### Work instruction
Transcribe the data exactly. Leave nothing out.

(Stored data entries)

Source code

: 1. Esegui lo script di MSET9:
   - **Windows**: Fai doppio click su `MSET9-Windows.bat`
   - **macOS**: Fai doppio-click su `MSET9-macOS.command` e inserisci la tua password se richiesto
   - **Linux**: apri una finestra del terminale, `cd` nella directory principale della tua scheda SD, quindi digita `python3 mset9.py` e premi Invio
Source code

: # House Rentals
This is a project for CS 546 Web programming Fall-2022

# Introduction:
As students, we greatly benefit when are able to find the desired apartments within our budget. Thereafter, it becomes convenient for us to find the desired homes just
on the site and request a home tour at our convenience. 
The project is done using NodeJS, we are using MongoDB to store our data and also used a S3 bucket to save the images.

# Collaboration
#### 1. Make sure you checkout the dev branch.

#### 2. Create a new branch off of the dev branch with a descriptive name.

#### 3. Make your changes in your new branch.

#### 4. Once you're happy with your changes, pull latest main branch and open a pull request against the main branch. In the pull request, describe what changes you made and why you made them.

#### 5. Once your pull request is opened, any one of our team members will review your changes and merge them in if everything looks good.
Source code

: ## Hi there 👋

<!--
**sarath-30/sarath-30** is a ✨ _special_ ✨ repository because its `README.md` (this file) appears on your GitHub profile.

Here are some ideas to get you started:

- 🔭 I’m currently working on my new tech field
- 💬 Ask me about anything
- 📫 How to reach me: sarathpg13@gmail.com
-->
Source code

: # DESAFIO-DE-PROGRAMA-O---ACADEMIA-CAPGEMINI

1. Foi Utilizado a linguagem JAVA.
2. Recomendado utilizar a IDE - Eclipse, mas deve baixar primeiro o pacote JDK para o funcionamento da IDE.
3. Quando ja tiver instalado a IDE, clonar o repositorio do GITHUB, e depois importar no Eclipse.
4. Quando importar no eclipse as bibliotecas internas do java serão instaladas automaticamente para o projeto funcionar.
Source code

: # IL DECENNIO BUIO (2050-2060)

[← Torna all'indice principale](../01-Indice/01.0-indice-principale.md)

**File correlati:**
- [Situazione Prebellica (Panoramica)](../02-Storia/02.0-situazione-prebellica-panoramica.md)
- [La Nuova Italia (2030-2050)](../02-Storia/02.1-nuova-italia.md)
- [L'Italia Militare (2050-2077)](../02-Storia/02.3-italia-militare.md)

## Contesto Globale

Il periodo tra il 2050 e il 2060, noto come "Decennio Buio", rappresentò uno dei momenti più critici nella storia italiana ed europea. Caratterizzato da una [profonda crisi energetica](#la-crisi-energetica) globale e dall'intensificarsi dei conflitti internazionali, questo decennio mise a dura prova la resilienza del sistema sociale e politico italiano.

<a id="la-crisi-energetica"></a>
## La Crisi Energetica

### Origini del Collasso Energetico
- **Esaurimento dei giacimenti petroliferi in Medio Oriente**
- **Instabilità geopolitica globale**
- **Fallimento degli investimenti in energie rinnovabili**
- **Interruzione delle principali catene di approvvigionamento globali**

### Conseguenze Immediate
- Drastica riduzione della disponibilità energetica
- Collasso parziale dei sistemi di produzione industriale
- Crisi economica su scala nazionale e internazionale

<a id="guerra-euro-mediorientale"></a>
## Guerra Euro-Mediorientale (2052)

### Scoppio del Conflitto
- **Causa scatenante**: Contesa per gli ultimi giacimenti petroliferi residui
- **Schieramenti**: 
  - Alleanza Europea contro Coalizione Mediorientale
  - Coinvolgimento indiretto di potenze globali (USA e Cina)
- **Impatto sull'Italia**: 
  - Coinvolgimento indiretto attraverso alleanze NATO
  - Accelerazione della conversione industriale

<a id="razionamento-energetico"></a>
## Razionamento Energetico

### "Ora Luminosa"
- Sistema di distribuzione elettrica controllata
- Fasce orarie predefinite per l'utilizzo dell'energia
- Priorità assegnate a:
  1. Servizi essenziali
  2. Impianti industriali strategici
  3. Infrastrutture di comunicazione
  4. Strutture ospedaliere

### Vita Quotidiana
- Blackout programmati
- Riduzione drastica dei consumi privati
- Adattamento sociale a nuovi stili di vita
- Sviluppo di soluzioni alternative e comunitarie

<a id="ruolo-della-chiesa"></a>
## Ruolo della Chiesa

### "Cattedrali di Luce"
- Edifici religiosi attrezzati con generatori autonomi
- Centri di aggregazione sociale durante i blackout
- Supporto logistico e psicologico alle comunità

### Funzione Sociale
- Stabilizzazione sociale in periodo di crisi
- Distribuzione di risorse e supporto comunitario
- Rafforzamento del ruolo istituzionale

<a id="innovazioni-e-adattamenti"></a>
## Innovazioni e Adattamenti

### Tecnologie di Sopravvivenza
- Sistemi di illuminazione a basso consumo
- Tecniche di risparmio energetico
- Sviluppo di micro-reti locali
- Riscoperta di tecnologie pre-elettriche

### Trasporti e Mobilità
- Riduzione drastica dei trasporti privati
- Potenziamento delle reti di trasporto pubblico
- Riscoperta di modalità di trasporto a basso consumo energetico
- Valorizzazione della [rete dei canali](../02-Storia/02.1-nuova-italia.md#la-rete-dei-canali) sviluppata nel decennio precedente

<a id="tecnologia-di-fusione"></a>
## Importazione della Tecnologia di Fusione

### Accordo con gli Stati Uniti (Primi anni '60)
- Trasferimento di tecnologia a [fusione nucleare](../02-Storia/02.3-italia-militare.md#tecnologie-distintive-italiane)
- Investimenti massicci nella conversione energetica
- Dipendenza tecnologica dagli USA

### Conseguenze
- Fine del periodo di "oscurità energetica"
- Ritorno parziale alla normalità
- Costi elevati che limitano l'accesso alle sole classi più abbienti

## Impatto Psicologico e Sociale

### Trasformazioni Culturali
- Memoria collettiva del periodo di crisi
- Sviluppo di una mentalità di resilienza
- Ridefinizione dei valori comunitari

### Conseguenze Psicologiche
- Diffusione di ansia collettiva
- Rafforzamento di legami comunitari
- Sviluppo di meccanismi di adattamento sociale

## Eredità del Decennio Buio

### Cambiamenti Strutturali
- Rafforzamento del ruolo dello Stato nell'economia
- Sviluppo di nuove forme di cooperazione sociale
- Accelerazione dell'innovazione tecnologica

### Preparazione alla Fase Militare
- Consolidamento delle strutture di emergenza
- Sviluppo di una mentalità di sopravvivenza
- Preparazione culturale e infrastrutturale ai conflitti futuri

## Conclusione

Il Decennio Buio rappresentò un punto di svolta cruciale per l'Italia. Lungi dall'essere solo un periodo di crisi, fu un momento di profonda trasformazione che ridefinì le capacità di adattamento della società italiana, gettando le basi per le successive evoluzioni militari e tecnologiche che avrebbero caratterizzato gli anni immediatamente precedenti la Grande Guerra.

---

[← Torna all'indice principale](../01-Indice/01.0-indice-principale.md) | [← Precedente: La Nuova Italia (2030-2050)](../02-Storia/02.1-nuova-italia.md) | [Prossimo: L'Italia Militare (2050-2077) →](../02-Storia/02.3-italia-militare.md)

### Exercise answer
Source code

: 1. Esegui lo script di MSET9:
   - **Windows**: Fai doppio click su `MSET9-Windows.bat`
   - **macOS**: Fai doppio-click su `MSET9-macOS.command` e inserisci la tua password se richiesto
   - **Linux**: apri una finestra del terminale, `cd` nella directory principale della tua scheda SD, quindi digita `python3 mset9.py` e premi Invio
Source code

: # House Rentals
This is a project for CS 546 Web programming Fall-2022

# Introduction:
As students, we greatly benefit when are able to find the desired apartments within our budget. Thereafter, it becomes convenient for us to find the desired homes just
on the site and request a home tour at our convenience. 
The project is done using NodeJS, we are using MongoDB to store our data and also used a S3 bucket to save the images.

# Collaboration
#### 1. Make sure you checkout the dev branch.

#### 2. Create a new branch off of the dev branch with a descriptive name.

#### 3. Make your changes in your new branch.

#### 4. Once you're happy with your changes, pull latest main branch and open a pull request against the main branch. In the pull request, describe what changes you made and why you made them.

#### 5. Once your pull request is opened, any one of our team members will review your changes and merge them in if everything looks good.
Source code

: ## Hi there 👋

<!--
**sarath-30/sarath-30** is a ✨ _special_ ✨ repository because its `README.md` (this file) appears on your GitHub profile.

Here are some ideas to get you started:

- 🔭 I’m currently working on my new tech field
- 💬 Ask me about anything
- 📫 How to reach me: sarathpg13@gmail.com
-->
Source code

: # DESAFIO-DE-PROGRAMA-O---ACADEMIA-CAPGEMINI

1. Foi Utilizado a linguagem JAVA.
2. Recomendado utilizar a IDE - Eclipse, mas deve baixar primeiro o pacote JDK para o funcionamento da IDE.
3. Quando ja tiver instalado a IDE, clonar o repositorio do GITHUB, e depois importar no Eclipse.
4. Quando importar no eclipse as bibliotecas internas do java serão instaladas automaticamente para o projeto funcionar.
Source code

: # IL DECENNIO BUIO (2050-2060)

[← Torna all'indice principale](../01-Indice/01.0-indice-principale.md)

**File correlati:**
- [Situazione Prebellica (Panoramica)](../02-Storia/02.0-situazione-prebellica-panoramica.md)
- [La Nuova Italia (2030-2050)](../02-Storia/02.1-nuova-italia.md)
- [L'Italia Militare (2050-2077)](../02-Storia/02.3-italia-militare.md)

## Contesto Globale

Il periodo tra il 2050 e il 2060, noto come "Decennio Buio", rappresentò uno dei momenti più critici nella storia italiana ed europea. Caratterizzato da una [profonda crisi energetica](#la-crisi-energetica) globale e dall'intensificarsi dei conflitti internazionali, questo decennio mise a dura prova la resilienza del sistema sociale e politico italiano.

<a id="la-crisi-energetica"></a>
## La Crisi Energetica

### Origini del Collasso Energetico
- **Esaurimento dei giacimenti petroliferi in Medio Oriente**
- **Instabilità geopolitica globale**
- **Fallimento degli investimenti in energie rinnovabili**
- **Interruzione delle principali catene di approvvigionamento globali**

### Conseguenze Immediate
- Drastica riduzione della disponibilità energetica
- Collasso parziale dei sistemi di produzione industriale
- Crisi economica su scala nazionale e internazionale

<a id="guerra-euro-mediorientale"></a>
## Guerra Euro-Mediorientale (2052)

### Scoppio del Conflitto
- **Causa scatenante**: Contesa per gli ultimi giacimenti petroliferi residui
- **Schieramenti**: 
  - Alleanza Europea contro Coalizione Mediorientale
  - Coinvolgimento indiretto di potenze globali (USA e Cina)
- **Impatto sull'Italia**: 
  - Coinvolgimento indiretto attraverso alleanze NATO
  - Accelerazione della conversione industriale

<a id="razionamento-energetico"></a>
## Razionamento Energetico

### "Ora Luminosa"
- Sistema di distribuzione elettrica controllata
- Fasce orarie predefinite per l'utilizzo dell'energia
- Priorità assegnate a:
  1. Servizi essenziali
  2. Impianti industriali strategici
  3. Infrastrutture di comunicazione
  4. Strutture ospedaliere

### Vita Quotidiana
- Blackout programmati
- Riduzione drastica dei consumi privati
- Adattamento sociale a nuovi stili di vita
- Sviluppo di soluzioni alternative e comunitarie

<a id="ruolo-della-chiesa"></a>
## Ruolo della Chiesa

### "Cattedrali di Luce"
- Edifici religiosi attrezzati con generatori autonomi
- Centri di aggregazione sociale durante i blackout
- Supporto logistico e psicologico alle comunità

### Funzione Sociale
- Stabilizzazione sociale in periodo di crisi
- Distribuzione di risorse e supporto comunitario
- Rafforzamento del ruolo istituzionale

<a id="innovazioni-e-adattamenti"></a>
## Innovazioni e Adattamenti

### Tecnologie di Sopravvivenza
- Sistemi di illuminazione a basso consumo
- Tecniche di risparmio energetico
- Sviluppo di micro-reti locali
- Riscoperta di tecnologie pre-elettriche

### Trasporti e Mobilità
- Riduzione drastica dei trasporti privati
- Potenziamento delle reti di trasporto pubblico
- Riscoperta di modalità di trasporto a basso consumo energetico
- Valorizzazione della [rete dei canali](../02-Storia/02.1-nuova-italia.md#la-rete-dei-canali) sviluppata nel decennio precedente

<a id="tecnologia-di-fusione"></a>
## Importazione della Tecnologia di Fusione

### Accordo con gli Stati Uniti (Primi anni '60)
- Trasferimento di tecnologia a [fusione nucleare](../02-Storia/02.3-italia-militare.md#tecnologie-distintive-italiane)
- Investimenti massicci nella conversione energetica
- Dipendenza tecnologica dagli USA

### Conseguenze
- Fine del periodo di "oscurità energetica"
- Ritorno parziale alla normalità
- Costi elevati che limitano l'accesso alle sole classi più abbienti

## Impatto Psicologico e Sociale

### Trasformazioni Culturali
- Memoria collettiva del periodo di crisi
- Sviluppo di una mentalità di resilienza
- Ridefinizione dei valori comunitari

### Conseguenze Psicologiche
- Diffusione di ansia collettiva
- Rafforzamento di legami comunitari
- Sviluppo di meccanismi di adattamento sociale

## Eredità del Decennio Buio

### Cambiamenti Strutturali
- Rafforzamento del ruolo dello Stato nell'economia
- Sviluppo di nuove forme di cooperazione sociale
- Accelerazione dell'innovazione tecnologica

### Preparazione alla Fase Militare
- Consolidamento delle strutture di emergenza
- Sviluppo di una mentalità di sopravvivenza
- Preparazione culturale e infrastrutturale ai conflitti futuri

## Conclusione

Il Decennio Buio rappresentò un punto di svolta cruciale per l'Italia. Lungi dall'essere solo un periodo di crisi, fu un momento di profonda trasformazione che ridefinì le capacità di adattamento della società italiana, gettando le basi per le successive evoluzioni militari e tecnologiche che avrebbero caratterizzato gli anni immediatamente precedenti la Grande Guerra.

---

[← Torna all'indice principale](../01-Indice/01.0-indice-principale.md) | [← Precedente: La Nuova Italia (2030-2050)](../02-Storia/02.1-nuova-italia.md) | [Prossimo: L'Italia Militare (2050-2077) →](../02-Storia/02.3-italia-militare.md)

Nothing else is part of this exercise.